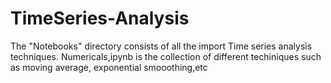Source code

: # TimeSeries-Analysis
The "Notebooks" directory consists of all the import Time series analysis techniques.
Numericals,ipynb is the collection of different techiniques such as moving average, exponential smooothing,etc
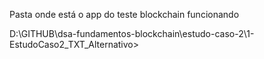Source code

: Pasta onde está o app do teste blockchain funcionando

D:\GITHUB\dsa-fundamentos-blockchain\estudo-caso-2\1-EstudoCaso2_TXT_Alternativo>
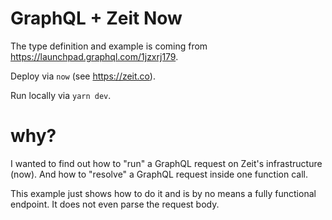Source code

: # GraphQL + Zeit Now

The type definition and example is coming from <https://launchpad.graphql.com/1jzxrj179>.

Deploy via `now` (see <https://zeit.co>).

Run locally via `yarn dev`.

# why?

I wanted to find out how to "run" a GraphQL request on Zeit's infrastructure (now). And how to "resolve" a GraphQL request inside one function call.

This example just shows how to do it and is by no means a fully functional endpoint. It does not even parse the request body.



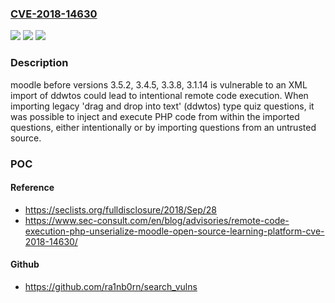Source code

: ### [CVE-2018-14630](https://cve.mitre.org/cgi-bin/cvename.cgi?name=CVE-2018-14630)
![](https://img.shields.io/static/v1?label=Product&message=moodle&color=blue)
![](https://img.shields.io/static/v1?label=Version&message=n%2Fa&color=blue)
![](https://img.shields.io/static/v1?label=Vulnerability&message=CWE-20&color=brighgreen)

### Description

moodle before versions 3.5.2, 3.4.5, 3.3.8, 3.1.14 is vulnerable to an XML import of ddwtos could lead to intentional remote code execution. When importing legacy 'drag and drop into text' (ddwtos) type quiz questions, it was possible to inject and execute PHP code from within the imported questions, either intentionally or by importing questions from an untrusted source.

### POC

#### Reference
- https://seclists.org/fulldisclosure/2018/Sep/28
- https://www.sec-consult.com/en/blog/advisories/remote-code-execution-php-unserialize-moodle-open-source-learning-platform-cve-2018-14630/

#### Github
- https://github.com/ra1nb0rn/search_vulns

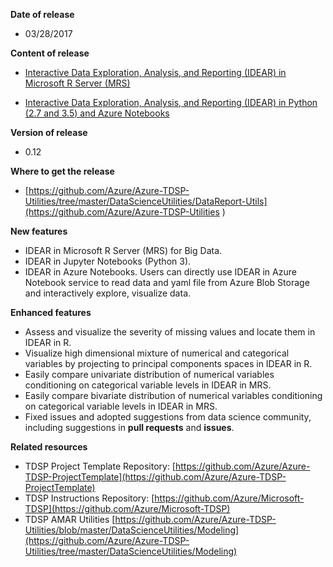 **Date of release**

* 03/28/2017

**Content of release**

* [Interactive Data Exploration, Analysis, and Reporting (IDEAR) in Microsoft R Server (MRS)](../DataScienceUtilities/DataReport-Utils/MRS)

* [Interactive Data Exploration, Analysis, and Reporting (IDEAR) in Python (2.7 and 3.5) and Azure Notebooks](../DataScienceUtilities/DataReport-Utils/Python)

**Version of release**

* 0.12

**Where to get the release**

* [https://github.com/Azure/Azure-TDSP-Utilities/tree/master/DataScienceUtilities/DataReport-Utils](https://github.com/Azure/Azure-TDSP-Utilities )

**New features**

* IDEAR in Microsoft R Server (MRS) for Big Data. 
* IDEAR in Jupyter Notebooks (Python 3). 
* IDEAR in Azure Notebooks. Users can directly use IDEAR in Azure Notebook service to read data and yaml file from Azure Blob Storage and interactively explore, visualize data.

**Enhanced features**

* Assess and visualize the severity of missing values and locate them in IDEAR in R.
* Visualize high dimensional mixture of numerical and categorical variables by projecting to principal components spaces in IDEAR in R.
* Easily compare univariate distribution of numerical variables conditioning on categorical variable levels in IDEAR in MRS.
* Easily compare bivariate distribution of numerical variables conditioning on categorical variable levels in IDEAR in MRS. 
* Fixed issues and adopted suggestions from data science community, including suggestions in **pull requests** and **issues**.

**Related resources**

* TDSP Project Template Repository:
[https://github.com/Azure/Azure-TDSP-ProjectTemplate](https://github.com/Azure/Azure-TDSP-ProjectTemplate)
* TDSP Instructions Repository:
[https://github.com/Azure/Microsoft-TDSP](https://github.com/Azure/Microsoft-TDSP)
* TDSP AMAR Utilities 
[https://github.com/Azure/Azure-TDSP-Utilities/blob/master/DataScienceUtilities/Modeling](https://github.com/Azure/Azure-TDSP-Utilities/tree/master/DataScienceUtilities/Modeling)
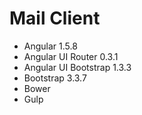 # Mail Client
- Angular 1.5.8
- Angular UI Router 0.3.1
- Angular UI Bootstrap 1.3.3
- Bootstrap 3.3.7
- Bower
- Gulp 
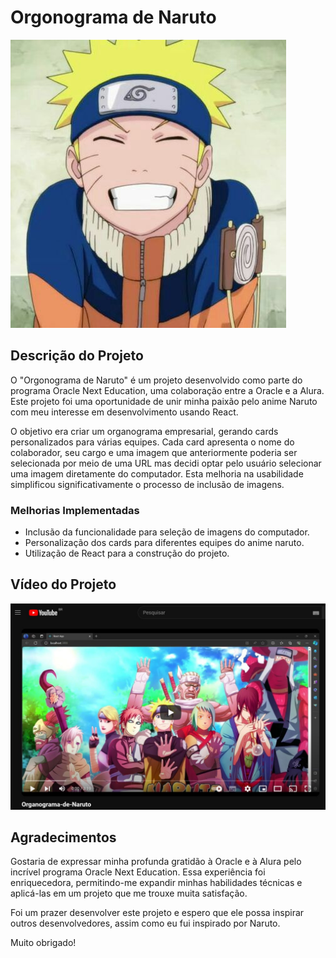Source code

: # Orgonograma de Naruto

![Naruto Image](Imagens/naruto.png)

## Descrição do Projeto

O "Orgonograma de Naruto" é um projeto desenvolvido como parte do programa Oracle Next Education, uma colaboração entre a Oracle e a Alura. Este projeto foi uma oportunidade de unir minha paixão pelo anime Naruto com meu interesse em desenvolvimento usando React.

O objetivo era criar um organograma empresarial, gerando cards personalizados para várias equipes. Cada card apresenta o nome do colaborador, seu cargo e uma imagem que anteriormente poderia ser selecionada por meio de uma URL mas decidi optar pelo usuário selecionar uma imagem diretamente do computador. Esta melhoria na usabilidade simplificou significativamente o processo de inclusão de imagens.

### Melhorias Implementadas

- Inclusão da funcionalidade para seleção de imagens do computador.
- Personalização dos cards para diferentes equipes do anime naruto.
- Utilização de React para a construção do projeto.

## Vídeo do Projeto

[![Assista ao Vídeo](Imagens/PrintTelaVideo.jpg)](https://youtu.be/NkkIQu0L1Aw?si=JtCuaBxijll46YLx)

## Agradecimentos

Gostaria de expressar minha profunda gratidão à Oracle e à Alura pelo incrível programa Oracle Next Education. Essa experiência foi enriquecedora, permitindo-me expandir minhas habilidades técnicas e aplicá-las em um projeto que me trouxe muita satisfação.

Foi um prazer desenvolver este projeto e espero que ele possa inspirar outros desenvolvedores, assim como eu fui inspirado por Naruto.

Muito obrigado!

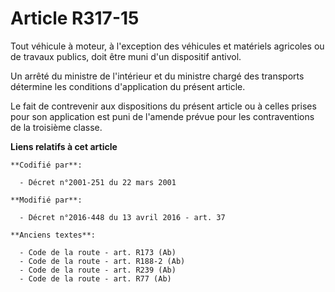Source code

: # Article R317-15

Tout véhicule à moteur, à l'exception         des véhicules et matériels agricoles ou de travaux publics, doit être muni d'un
dispositif antivol. 

Un arrêté du ministre de l'intérieur et du ministre chargé des transports détermine les conditions d'application du présent
article. 

Le fait de contrevenir aux dispositions du présent article ou à celles prises pour son application est puni de l'amende
prévue pour les contraventions de la troisième classe.

**Liens relatifs à cet article**

	**Codifié par**:

	  - Décret n°2001-251 du 22 mars 2001

	**Modifié par**:

	  - Décret n°2016-448 du 13 avril 2016 - art. 37

	**Anciens textes**:

	  - Code de la route - art. R173 (Ab)
	  - Code de la route - art. R188-2 (Ab)
	  - Code de la route - art. R239 (Ab)
	  - Code de la route - art. R77 (Ab)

+ + + +

- **Action item**:
Give back, exactly and with nothing added, the lines from the line containing "dispositif antivol." through the final line of the records above, both of them included.

- **Written answer**:
dispositif antivol. 

Un arrêté du ministre de l'intérieur et du ministre chargé des transports détermine les conditions d'application du présent
article. 

Le fait de contrevenir aux dispositions du présent article ou à celles prises pour son application est puni de l'amende
prévue pour les contraventions de la troisième classe.

**Liens relatifs à cet article**

	**Codifié par**:

	  - Décret n°2001-251 du 22 mars 2001

	**Modifié par**:

	  - Décret n°2016-448 du 13 avril 2016 - art. 37

	**Anciens textes**:

	  - Code de la route - art. R173 (Ab)
	  - Code de la route - art. R188-2 (Ab)
	  - Code de la route - art. R239 (Ab)
	  - Code de la route - art. R77 (Ab)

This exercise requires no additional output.